Ernest Macintyre (left) with some of the readers. Pic by Ranjith Perera

While a grief stricken Irangani is relentless in her determination to hold the state to account and to a higher standard than its rebellious opposition, Macintyre tries to balance the scales by exploring the challenges faced by the leadership of a country at war with itself. In President Sidat Rajakurana, the playwright says he wanted to create a character whose ruthless veneer hid a sensitive soul. A onetime professor of physics, it is to his science that Sidat returns for solace.

Irangani and Sidat, along with several other characters in the play, are inspired by people Macintyre knew or admired, a list that includes the late Winston Serasinghe, a famous actor and ex-policeman and Premawathi Manamperi, the beauty queen whose torture and brutal murder at the hands of the authorities was one of the most well publicised events of the 1971 insurrection in Sri Lanka. Irangani Serasinghe, whose name the female lead adopted, is still remembered for her starring role in Jean Anouilh’s Antigone inspired play which was staged in Sri Lanka in the 1950s. Unfor-tunately, the famous actress was taken ill and could not be present at the event.

We also see the long shadows cast by personages on characters that do not appear on stage but succeed in influencing the plot’s progression nevertheless – Macintyre named the politician Edmund Samarakkody and the actor, activist and writer Richard de Zoysa in the latter group. According to the playwright, the poem used by Irangani in this play is adapted from the actual poem at Richard’s bedside, which ends with the line: ‘when their civilization was dying out.’

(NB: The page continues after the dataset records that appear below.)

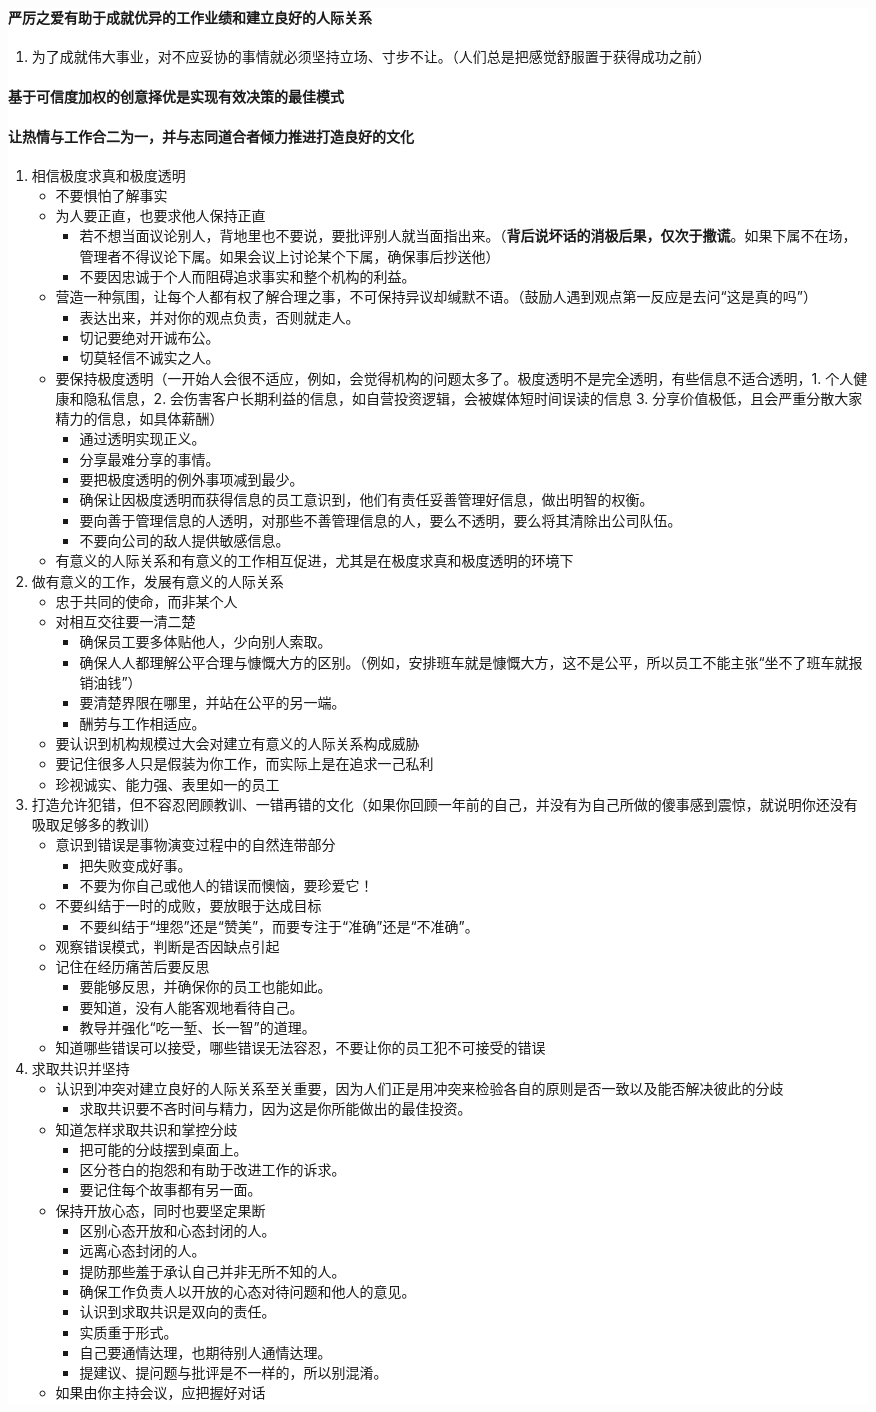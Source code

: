 
#### 严厉之爱有助于成就优异的工作业绩和建立良好的人际关系
1. 为了成就伟大事业，对不应妥协的事情就必须坚持立场、寸步不让。（人们总是把感觉舒服置于获得成功之前）

#### 基于可信度加权的创意择优是实现有效决策的最佳模式
#### 让热情与工作合二为一，并与志同道合者倾力推进打造良好的文化
1. 相信极度求真和极度透明
    - 不要惧怕了解事实
    - 为人要正直，也要求他人保持正直
        - 若不想当面议论别人，背地里也不要说，要批评别人就当面指出来。（**背后说坏话的消极后果，仅次于撒谎**。如果下属不在场，管理者不得议论下属。如果会议上讨论某个下属，确保事后抄送他）
        - 不要因忠诚于个人而阻碍追求事实和整个机构的利益。
    - 营造一种氛围，让每个人都有权了解合理之事，不可保持异议却缄默不语。（鼓励人遇到观点第一反应是去问“这是真的吗”）
        - 表达出来，并对你的观点负责，否则就走人。
        - 切记要绝对开诚布公。
        - 切莫轻信不诚实之人。
    - 要保持极度透明（一开始人会很不适应，例如，会觉得机构的问题太多了。极度透明不是完全透明，有些信息不适合透明，1. 个人健康和隐私信息，2. 会伤害客户长期利益的信息，如自营投资逻辑，会被媒体短时间误读的信息 3. 分享价值极低，且会严重分散大家精力的信息，如具体薪酬）
        - 通过透明实现正义。
        - 分享最难分享的事情。
        - 要把极度透明的例外事项减到最少。
        - 确保让因极度透明而获得信息的员工意识到，他们有责任妥善管理好信息，做出明智的权衡。
        - 要向善于管理信息的人透明，对那些不善管理信息的人，要么不透明，要么将其清除出公司队伍。
        - 不要向公司的敌人提供敏感信息。
    - 有意义的人际关系和有意义的工作相互促进，尤其是在极度求真和极度透明的环境下
2. 做有意义的工作，发展有意义的人际关系
    - 忠于共同的使命，而非某个人
    - 对相互交往要一清二楚
        - 确保员工要多体贴他人，少向别人索取。
        - 确保人人都理解公平合理与慷慨大方的区别。（例如，安排班车就是慷慨大方，这不是公平，所以员工不能主张“坐不了班车就报销油钱”）
        - 要清楚界限在哪里，并站在公平的另一端。
        - 酬劳与工作相适应。
    - 要认识到机构规模过大会对建立有意义的人际关系构成威胁
    - 要记住很多人只是假装为你工作，而实际上是在追求一己私利
    - 珍视诚实、能力强、表里如一的员工
3. 打造允许犯错，但不容忍罔顾教训、一错再错的文化（如果你回顾一年前的自己，并没有为自己所做的傻事感到震惊，就说明你还没有吸取足够多的教训）
    - 意识到错误是事物演变过程中的自然连带部分
        - 把失败变成好事。
        - 不要为你自己或他人的错误而懊恼，要珍爱它！
    - 不要纠结于一时的成败，要放眼于达成目标
        - 不要纠结于“埋怨”还是“赞美”，而要专注于“准确”还是“不准确”。
    - 观察错误模式，判断是否因缺点引起
    - 记住在经历痛苦后要反思
        - 要能够反思，并确保你的员工也能如此。
        - 要知道，没有人能客观地看待自己。
        - 教导并强化“吃一堑、长一智”的道理。
    - 知道哪些错误可以接受，哪些错误无法容忍，不要让你的员工犯不可接受的错误
4. 求取共识并坚持
    - 认识到冲突对建立良好的人际关系至关重要，因为人们正是用冲突来检验各自的原则是否一致以及能否解决彼此的分歧
        - 求取共识要不吝时间与精力，因为这是你所能做出的最佳投资。
    - 知道怎样求取共识和掌控分歧
        - 把可能的分歧摆到桌面上。
        - 区分苍白的抱怨和有助于改进工作的诉求。
        - 要记住每个故事都有另一面。
    - 保持开放心态，同时也要坚定果断
        - 区别心态开放和心态封闭的人。
        - 远离心态封闭的人。
        - 提防那些羞于承认自己并非无所不知的人。
        - 确保工作负责人以开放的心态对待问题和他人的意见。
        - 认识到求取共识是双向的责任。
        - 实质重于形式。
        - 自己要通情达理，也期待别人通情达理。
        - 提建议、提问题与批评是不一样的，所以别混淆。
    - 如果由你主持会议，应把握好对话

Published by Vijitha Yapa, the script was launched in three languages, having been translated into Sinhala by the award winning author and translator Vijitha Fernando and into Tamil by the Jaffna based playwright Kulanthi Shanmugalingam. The readings from the play drew from all three versions, with noted thespians such as Ruwanthie De Chickera, Namel Weeramuni, Kaushalya Fernando, Sumathy Sivamohan, Wijeratne Warakagoda and Nicholas Kirutharshan delivering their lines in English, Sinhala and Tamil. The book itself was launched by the act of placing a bowl of temple flowers on it.
‘Irangani: A Tragedy of Our Times’ is priced at Rs.500/- and is available in all Vijitha Yapa Bookshops.